官术网_书友最值得收藏!

Various forms of distribution

There are various kinds of probability distributions, and each distribution shows the probability of different outcomes for a random experiment. In this section, we'll explore the various kinds of probability distributions.

A normal distribution

A normal distribution is the most common and widely used distribution in statistics. It is also called a "bell curve" and "Gaussian curve" after the mathematician Karl Friedrich Gauss.
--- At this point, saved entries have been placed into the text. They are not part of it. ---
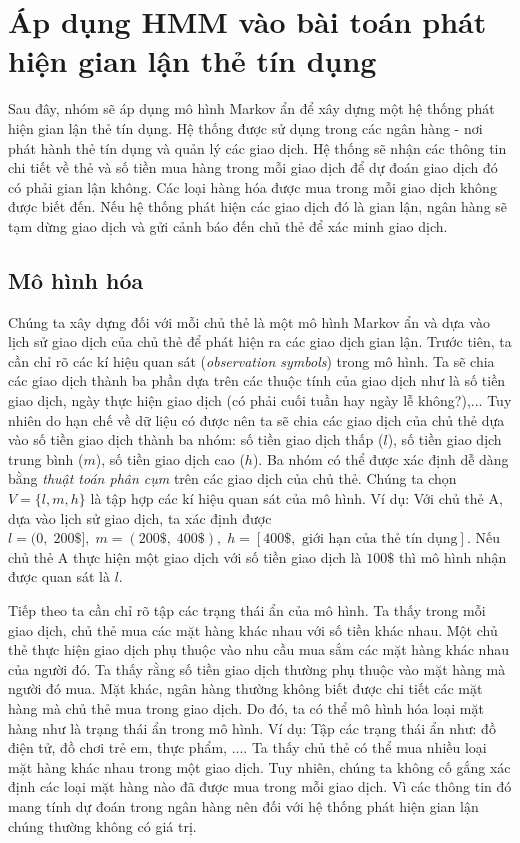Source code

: \section{Áp dụng HMM vào bài toán phát hiện gian lận thẻ tín dụng}
Sau đây, nhóm sẽ áp dụng mô hình Markov ẩn để xây dựng một hệ thống phát hiện gian lận thẻ tín dụng. Hệ thống được sử dụng trong các ngân hàng - nơi phát hành thẻ tín dụng và quản lý các giao dịch. Hệ thống sẽ nhận các thông tin chi tiết về thẻ và số tiền mua hàng trong mỗi giao dịch để dự đoán giao dịch đó có phải gian lận không. Các loại hàng hóa được mua trong mỗi giao dịch không được biết đến. Nếu hệ thống phát hiện các giao dịch đó là gian lận, ngân hàng sẽ tạm dừng giao dịch và gửi cảnh báo đến chủ thẻ để xác minh giao dịch. 
\subsection{Mô hình hóa}
Chúng ta  xây dựng đối với mỗi chủ thẻ là một mô hình Markov ẩn và dựa vào lịch sử giao dịch của chủ thẻ để phát hiện ra các giao dịch gian lận. Trước tiên, ta cần chỉ rõ các kí hiệu quan sát (\textit{observation symbols}) trong mô hình. Ta sẽ chia các giao dịch thành ba phần dựa trên các thuộc tính của giao dịch như là số tiền giao dịch, ngày thực hiện giao dịch (có phải cuối tuần hay ngày lễ không?),... Tuy nhiên do hạn chế về dữ liệu có được nên ta sẽ chia các giao dịch của chủ thẻ dựa vào số tiền giao dịch thành ba nhóm: số tiền giao dịch thấp ($l$), số tiền giao dịch trung bình ($m$), số tiền giao dịch cao ($h$). Ba nhóm có thể được xác định dễ dàng bằng \textit{thuật toán phân cụm} trên các giao dịch của chủ thẻ. Chúng ta chọn $V = \{l, m, h\}$ là tập hợp các kí hiệu quan sát của mô hình. Ví dụ: Với chủ thẻ A, dựa vào lịch sử giao dịch, ta xác định được $l = (0,\; 200 \$ ], \; m = (200 \$ ,\; 400 \$ ),\; h = [400 \$ ,\text{ giới hạn của thẻ tín dụng}]$. Nếu chủ thẻ A thực hiện một giao dịch với số tiền giao dịch là $100 \$ $ thì mô hình nhận được quan sát là $l$. 


Tiếp theo ta cần chỉ rõ tập các trạng thái ẩn của mô hình. Ta thấy trong mỗi giao dịch, chủ thẻ mua các mặt hàng khác nhau với số tiền khác nhau. Một chủ thẻ thực hiện giao dịch phụ thuộc vào nhu cầu mua sắm các mặt hàng khác nhau của người đó. Ta thấy rằng số tiền giao dịch thường phụ thuộc vào mặt hàng mà người đó mua. Mặt khác, ngân hàng thường không biết được chi tiết các mặt hàng mà chủ thẻ mua trong giao dịch. Do đó, ta có thể mô hình hóa loại mặt hàng như là trạng thái ẩn trong mô hình. Ví dụ: Tập các trạng thái ẩn như: {đồ điện tử, đồ chơi trẻ em, thực phẩm, ...}. Ta thấy chủ thẻ có thể mua nhiều loại mặt hàng khác nhau trong một giao dịch. Tuy nhiên, chúng ta không cố gắng xác định các loại mặt hàng nào đã được mua trong mỗi giao dịch. Vì các thông tin đó mang tính dự đoán trong ngân hàng nên đối với hệ thống phát hiện gian lận chúng thường không có giá trị.

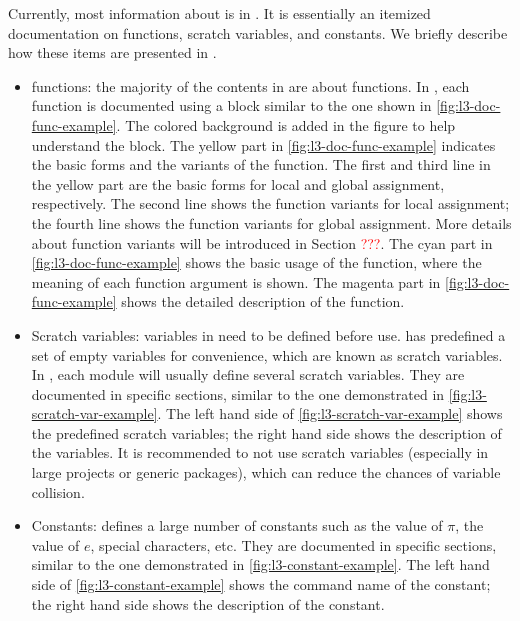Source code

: \documentclass{ltugboat}
\begin{document}
Currently, most information about \LTT{} is in \cite{l3interface}. 
It is essentially an itemized documentation on \LTT{} functions, scratch variables, and constants. 
We briefly describe how these items are presented in \cite{l3interface}.
\begin{itemize}
\item \LTT{} functions: the majority of the contents in \cite{l3interface} are about \LTT{} functions.
In \cite{l3interface}, each function is documented using a block similar to the one shown in  \cref{fig:l3-doc-func-example}.
The colored background is added in the figure to help understand the block.
The yellow part in \cref{fig:l3-doc-func-example} indicates the basic forms and the variants of the function. 
The first and third line in the yellow part are the basic forms for local and global assignment, respectively.
The second line shows the function variants for local assignment; the fourth line shows the function variants for global assignment.
More details about function variants will be introduced in Section \textcolor{red}{???}.
The cyan part in \cref{fig:l3-doc-func-example} shows the basic usage of the function, where the meaning of each function argument is shown.
The magenta part in \cref{fig:l3-doc-func-example} shows the detailed description of the function.

\item Scratch variables: variables in \LTT{} need to be defined before use. 
\LTT{} has predefined a set of empty variables for convenience, which are known as scratch variables.
In \LTT{}, each module will usually define several scratch variables.
They are documented in specific sections, similar to the one demonstrated in \cref{fig:l3-scratch-var-example}.
The left hand side of \cref{fig:l3-scratch-var-example} shows the predefined scratch variables; the right hand side shows the description of the variables.
It is recommended to not use scratch variables (especially in large projects or generic packages), which can reduce the chances of variable collision.

\item Constants: \LTT{} defines a large number of constants such as the value of $\pi$, the value of $e$, special characters, etc. 
They are documented in specific sections, similar to the one demonstrated in \cref{fig:l3-constant-example}.
The left hand side of \cref{fig:l3-constant-example} shows the command name of the constant; the right hand side shows the description of the constant.

\end{itemize}
\end{document}
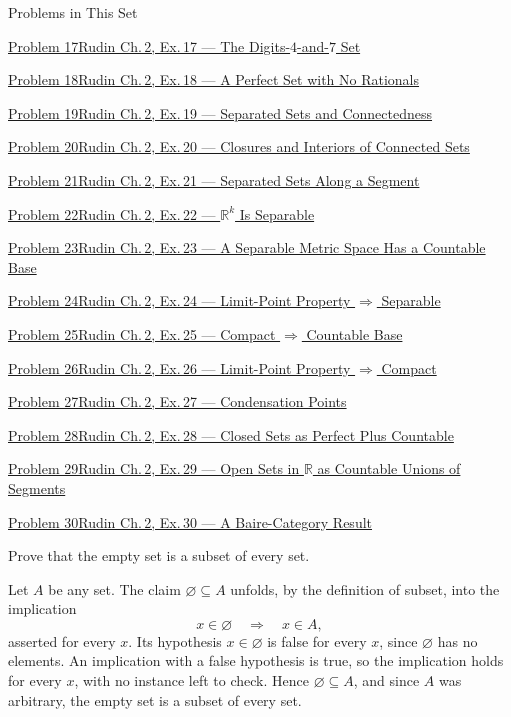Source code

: \documentclass[main.tex]{subfiles}
\begin{document}
\begin{lecturecontents}{Problems in This Set}
  \item \hyperlink{prob:17}{Problem 17\quad Rudin Ch.\,2, Ex.\,17 --- The Digits-$4$-and-$7$ Set}
  \item \hyperlink{prob:18}{Problem 18\quad Rudin Ch.\,2, Ex.\,18 --- A Perfect Set with No Rationals}
  \item \hyperlink{prob:19}{Problem 19\quad Rudin Ch.\,2, Ex.\,19 --- Separated Sets and Connectedness}
  \item \hyperlink{prob:20}{Problem 20\quad Rudin Ch.\,2, Ex.\,20 --- Closures and Interiors of Connected Sets}
  \item \hyperlink{prob:21}{Problem 21\quad Rudin Ch.\,2, Ex.\,21 --- Separated Sets Along a Segment}
  \item \hyperlink{prob:22}{Problem 22\quad Rudin Ch.\,2, Ex.\,22 --- $\mathbb R^k$ Is Separable}
  \item \hyperlink{prob:23}{Problem 23\quad Rudin Ch.\,2, Ex.\,23 --- A Separable Metric Space Has a Countable Base}
  \item \hyperlink{prob:24}{Problem 24\quad Rudin Ch.\,2, Ex.\,24 --- Limit-Point Property $\Rightarrow$ Separable}
  \item \hyperlink{prob:25}{Problem 25\quad Rudin Ch.\,2, Ex.\,25 --- Compact $\Rightarrow$ Countable Base}
  \item \hyperlink{prob:26}{Problem 26\quad Rudin Ch.\,2, Ex.\,26 --- Limit-Point Property $\Rightarrow$ Compact}
  \item \hyperlink{prob:27}{Problem 27\quad Rudin Ch.\,2, Ex.\,27 --- Condensation Points}
  \item \hyperlink{prob:28}{Problem 28\quad Rudin Ch.\,2, Ex.\,28 --- Closed Sets as Perfect Plus Countable}
  \item \hyperlink{prob:29}{Problem 29\quad Rudin Ch.\,2, Ex.\,29 --- Open Sets in $\mathbb R$ as Countable Unions of Segments}
  \item \hyperlink{prob:30}{Problem 30\quad Rudin Ch.\,2, Ex.\,30 --- A Baire-Category Result}
\end{lecturecontents}

Prove that the empty set is a subset of every set.

\begin{SolutionBlue}
Let $A$ be any set. The claim $\varnothing\subseteq A$ unfolds, by the definition of subset, into the
implication
\[
x\in\varnothing \quad\Longrightarrow\quad x\in A,
\]
asserted for every $x$. Its hypothesis $x\in\varnothing$ is false for every $x$, since $\varnothing$
has no elements. An implication with a false hypothesis is true, so the implication holds for every
$x$, with no instance left to check. Hence $\varnothing\subseteq A$, and since $A$ was arbitrary, the
empty set is a subset of every set.
\end{SolutionBlue}
\end{document}
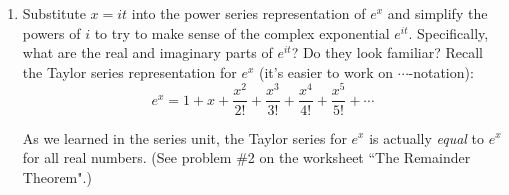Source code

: \documentclass[main]{subfiles}
\begin{document}
\begin{enumerate}
\begin{solution}
  \begin{align*}
  r &= \frac{-b\pm \sqrt{b^2-4ac}}{2a}\\
  r&= \frac{-2\pm\sqrt{(2)^2-4(1)(5)}}{2(1)}\\
  r&=\frac{-2\pm\sqrt{4-20}}{2}\\
  r&=\frac{-2\pm\sqrt{-16}}{2}\\
  r&=\frac{-2\pm\sqrt{-1}\sqrt{16}}{2}\\
  r&= \frac{-2\pm4i}{2}\\
  r&=-1\pm2i
  \end{align*}
  Here, $i=\sqrt{-1}$ is the \textit{imaginary number}. In general, a \textit{complex number} $z$ is a number of the form $a+bi$, where $a$ and $b$ are real numbers. We refer to $a$ as the \textit{real part of $z$} and $b$ as the \textit{imaginary part of $z$}.
  
  Thus, this characteristic equation has two \textit{complex} roots, $r=-1+2i$ and $r=-1-2i$. Then, following our previous scheme, the general solution to the differential equation should be: 
  $$\boxed{x(t)=C_1e^{(-1+2i)t}+C_2e^{(-1-2i)t}}$$
  However, it is difficult to make any sense of this solution, as we do not know what it means to raise $e$ to a complex number. So the current format of the solution is not very useful for finding the position of the spring at any given time.
  \end{solution}
  
 \item 
 
  \begin{problem}[1.5in]
  Substitute $x = it$ into the power series representation of $e^x$ and simplify the powers of $i$ to try to make sense of the complex 
  exponential $e^{it}$.  Specifically, what are the real and imaginary parts of $e^{it}$? Do they look familiar? Recall the Taylor series representation for $e^x$ (it's easier to work on $\cdots$-notation):
  \[e^x = 1 + x + \frac{x^2}{2!} + \frac{x^3}{3!} + \frac{x^4}{4!} + \frac{x^5}{5!} + \cdots\]

  
  \end{problem}
  
  \begin{solution}
  As we learned in the series unit, the Taylor series for $e^x$ is actually \textit{equal} to $e^x$ for all real numbers. (See problem \#2 on the worksheet ``The Remainder Theorem".)
  

\end{solution}
\end{enumerate}
\end{document}
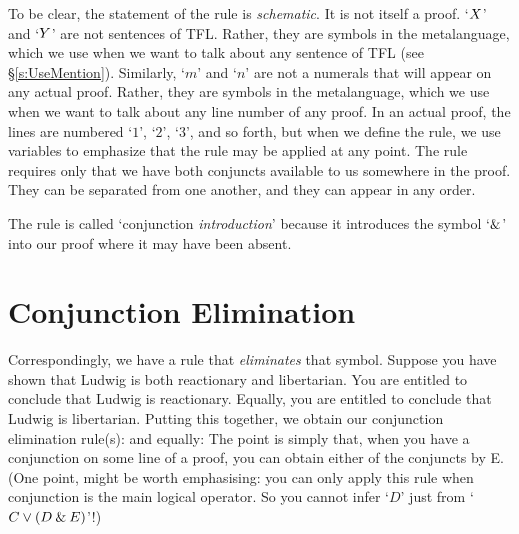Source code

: To be clear, the statement of the rule is \emph{schematic}. It is not itself a proof.  `$X$' and `$Y$' are not sentences of TFL. Rather, they are symbols in the metalanguage, which we use when we want to talk about any sentence of TFL (see \S\ref{s:UseMention}). Similarly, `$m$' and `$n$' are not a numerals that will appear on any actual proof. Rather, they are symbols in the metalanguage, which we use when we want to talk about any line number of any proof. In an actual proof, the lines are numbered `$1$', `$2$', `$3$', and so forth, but when we define the rule, we use variables to emphasize that the rule may be applied at any point. The rule requires only that we have both conjuncts available to us somewhere in the proof. They can be separated from one another, and they can appear in any order. 

The rule is called `conjunction \emph{introduction}' because it introduces the symbol `$\mathbin{\&}$' into our proof where it may have been absent. 

\section{Conjunction Elimination}
Correspondingly, we have a rule that \emph{eliminates} that symbol.  Suppose you have shown that Ludwig is both reactionary and libertarian. You are entitled to conclude that Ludwig is reactionary. Equally, you are entitled to conclude that Ludwig is libertarian. Putting this together, we obtain our conjunction elimination rule(s):
and equally:
The point is simply that, when you have a conjunction on some line of a proof, you can obtain either of the conjuncts by {\eand}E. (One point, might be worth emphasising: you can only apply this rule when conjunction is the main logical operator. So you cannot infer `$D$' just from `$C \vee (D \mathbin{\&} E)$'!)

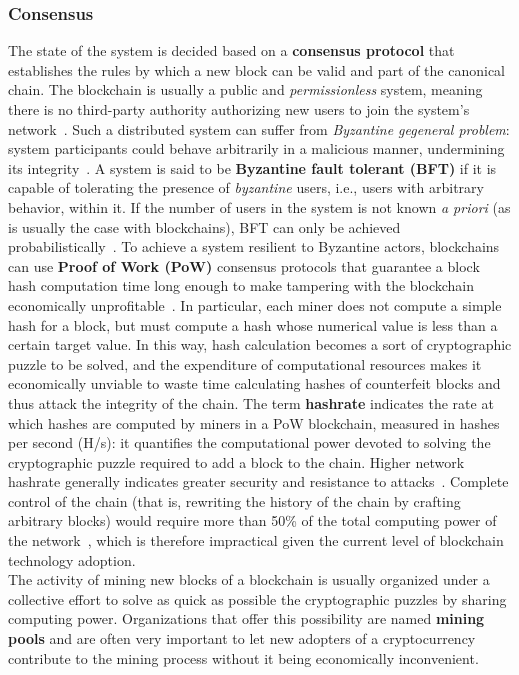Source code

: \documentclass[conference]{IEEEtran}
\begin{document}
\subsubsection{Consensus}
The state of the system is decided based on a \textbf{consensus protocol} that establishes the rules by which a new block can be valid and part of the canonical chain. The blockchain is usually a public and \textit{permissionless} system, meaning there is no third-party authority authorizing new users to join the system's network~\cite{permissionless_blockchains}. Such a distributed system can suffer from \textit{Byzantine gegeneral problem}: system participants could behave arbitrarily in a malicious manner, undermining its integrity~\cite{byzantine_systems}. A system is said to be \textbf{Byzantine fault tolerant (BFT)} if it is capable of tolerating the presence of \textit{byzantine} users, i.e., users with arbitrary behavior, within it. If the number of users in the system is not known \textit{a priori} (as is usually the case with blockchains), BFT can only be achieved probabilistically~\cite{permissionless_bft}. To achieve a system resilient to Byzantine actors, blockchains can use \textbf{Proof of Work (PoW)} consensus protocols that guarantee a block hash computation time long enough to make tampering with the blockchain economically unprofitable~\cite{pow_for_bft}. In particular, each miner does not compute a simple hash for a block, but must compute a hash whose numerical value is less than a certain target value. In this way, hash calculation becomes a sort of cryptographic puzzle to be solved, and the expenditure of computational resources makes it economically unviable to waste time calculating hashes of counterfeit blocks and thus attack the integrity of the chain. The term \textbf{hashrate} indicates the rate at which hashes are computed by miners in a PoW blockchain, measured in hashes per second (H/s): it quantifies the computational power devoted to solving the cryptographic puzzle required to add a block to the chain. Higher network hashrate generally indicates greater security and resistance to attacks~\cite{hashrate}. Complete control of the chain (that is, rewriting the history of the chain by crafting arbitrary blocks) would require more than 50\% of the total computing power of the network~\cite{attack_51}, which is therefore impractical given the current level of blockchain technology adoption.\\
The activity of mining new blocks of a blockchain is usually organized under a collective effort to solve as quick as possible the cryptographic puzzles by sharing computing power. Organizations that offer this possibility are named \textbf{mining pools} and are often very important to let new adopters of a cryptocurrency contribute to the mining process without it being economically inconvenient.~\cite{mining_pools}
\end{document}
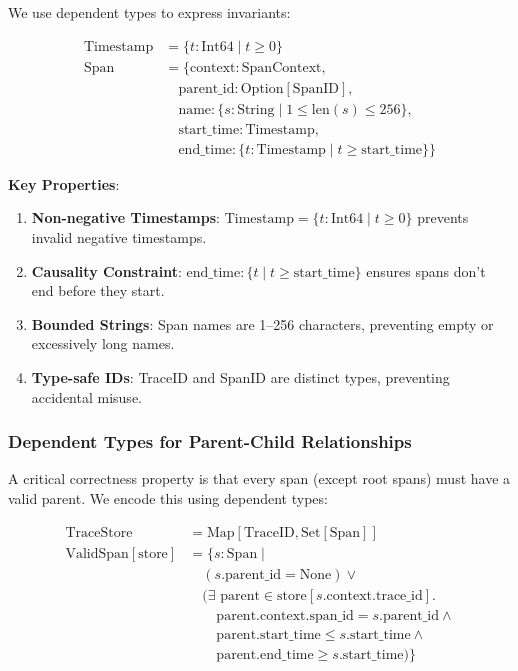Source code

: We use dependent types to express invariants:

\begin{align*}
\text{Timestamp} &= \{t: \text{Int64} \mid t \geq 0\} \\
\text{Span} &= \{ \text{context}: \text{SpanContext}, \\
            &\quad \text{parent\_id}: \text{Option}[\text{SpanID}], \\
            &\quad \text{name}: \{s: \text{String} \mid 1 \leq \text{len}(s) \leq 256\}, \\
            &\quad \text{start\_time}: \text{Timestamp}, \\
            &\quad \text{end\_time}: \{t: \text{Timestamp} \mid t \geq \text{start\_time}\} \}
\end{align*}

\textbf{Key Properties}:

\begin{enumerate}
\item \textbf{Non-negative Timestamps}: $\text{Timestamp} = \{t: \text{Int64} \mid t \geq 0\}$ prevents invalid negative timestamps.

\item \textbf{Causality Constraint}: $\text{end\_time}: \{t \mid t \geq \text{start\_time}\}$ ensures spans don't end before they start.

\item \textbf{Bounded Strings}: Span names are 1--256 characters, preventing empty or excessively long names.

\item \textbf{Type-safe IDs}: TraceID and SpanID are distinct types, preventing accidental misuse.
\end{enumerate}

\subsubsection{Dependent Types for Parent-Child Relationships}

A critical correctness property is that every span (except root spans) must have a valid parent. We encode this using dependent types:

\begin{align*}
\text{TraceStore} &= \text{Map}[\text{TraceID}, \text{Set}[\text{Span}]] \\
\text{ValidSpan}[\text{store}] &= \{s: \text{Span} \mid \\
&\quad (s.\text{parent\_id} = \text{None}) \lor \\
&\quad (\exists \text{ parent} \in \text{store}[s.\text{context}.\text{trace\_id}]. \\
&\quad\quad \text{parent}.\text{context}.\text{span\_id} = s.\text{parent\_id} \land \\
&\quad\quad \text{parent}.\text{start\_time} \leq s.\text{start\_time} \land \\
&\quad\quad \text{parent}.\text{end\_time} \geq s.\text{start\_time}) \}
\end{align*}

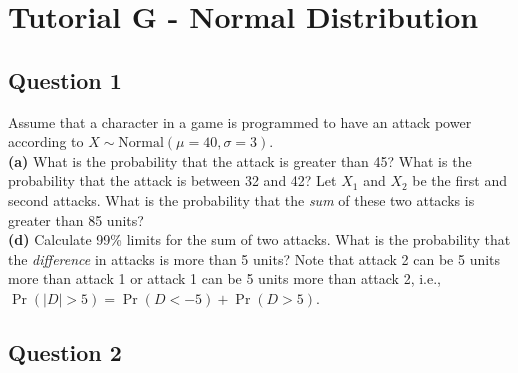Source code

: \documentclass[]{article}
\begin{document}
\section{Tutorial G - Normal Distribution}
\subsection*{Question 1}
Assume that a character in a game is programmed to have an attack power according to $X \sim \text{Normal}(\mu=40,\sigma=3)$.\\[-0.2cm]

{\bf(a)} What is the probability that the attack is greater than 45?  What is the probability that the attack is between 32 and 42?  Let $X_1$ and $X_2$ be the first and second attacks. What is the probability that the \emph{sum} of these two attacks is greater than 85 units? \quad \\{\bf(d)} Calculate 99\% limits for the sum of two attacks.   What is the probability that the \emph{difference} in attacks is more than 5 units? Note that attack 2 can be 5 units more than attack 1 or attack 1 can be 5 units more than attack 2, i.e., $\Pr(|D|>5)=\Pr(D<-5) + \Pr(D>5)$.



\subsection*{Question 2}
\end{document}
A normal distribution occurs commonly in nature. Let's take the height example we saw previously. If you have data for the height of all the people of a particular gender in Hong Kong city, and you plot a bar chart where each bar represents the number of people at this particular height, then the curve that is obtained will look very similar to the following graph. The numbers in the plot are the standard deviation numbers from the mean, which is zero. The concept will become clearer as we proceed through the chapter.

A normal distribution

Also, if you take an hourglass and observe the way sand stacks up when the hour glass is inverted, it forms a normal distribution. This is a good example that shows how normal distribution exists in nature.

A normal distribution

Take the following figure: it shows three curves with normal distribution. The curve A has a standard deviation of 1, curve C has a standard deviation of 2, and curve B has a standard deviation of 3, which means that the curve B has the maximum spread of values, whereas curve A has the least spread of values. One more way of looking at it is if curve B represented the height of people of a country, then this country has a lot of people with diverse heights, whereas the country with the curve A distribution will have people whose heights are similar to each other.

A normal distribution

A normal distribution from a binomial distribution

Let's take a coin and flip it. The probability of getting a head or a tail is 50%. If you take the same coin and flip it six times, the probability of getting a head three times can be computed using the following formula:

A normal distribution from a binomial distribution

In the preceding formula, n is the number of times the coin is flipped, p is the probability of success, and q is (1– p), which is the probability of failure.

The SciPy package of Python provides useful functions to perform statistical computations. You can install it from http://www.scipy.org/. The following commands helps in plotting the binomial distribution:

>>> from scipy.stats import binom
>>> import matplotlib.pyplot as plt


>>> fig, ax = plt.subplots(1, 1)
>>> x = [0, 1, 2, 3, 4, 5, 6]
>>> n, p = 6, 0.5
>>> rv = binom(n, p)
>>> ax.vlines(x, 0, rv.pmf(x), colors='k', linestyles='-', lw=1,
 label='Probablity')

>>> ax.legend(loc='best', frameon=False)
>>> plt.show()

The binom function in the SciPy package helps generate binomial distributions and the necessary statistics related to it. If you observe the preceding commands, there are parts of it that are from the matplotlib, which we'll use right now to plot the binomial distribution. The matplotlib library will be covered in detail in later chapters. The plt.subplots function helps in generating multiple plots on a screen. The binom function takes in the number of attempts and the probability of success. The ax.vlines function is used to plot vertical lines and rv.pmf within it helps in calculating the probability at various values of x. The ax.legend function adds a legend to the graph, and finally, plt.show displays the graph. The result is as follows:

A normal distribution from a binomial distribution

As you can see in the graph, if the coin is flipped six times, then getting three heads has the maximum probability, whereas getting a single head or five heads has the least probability.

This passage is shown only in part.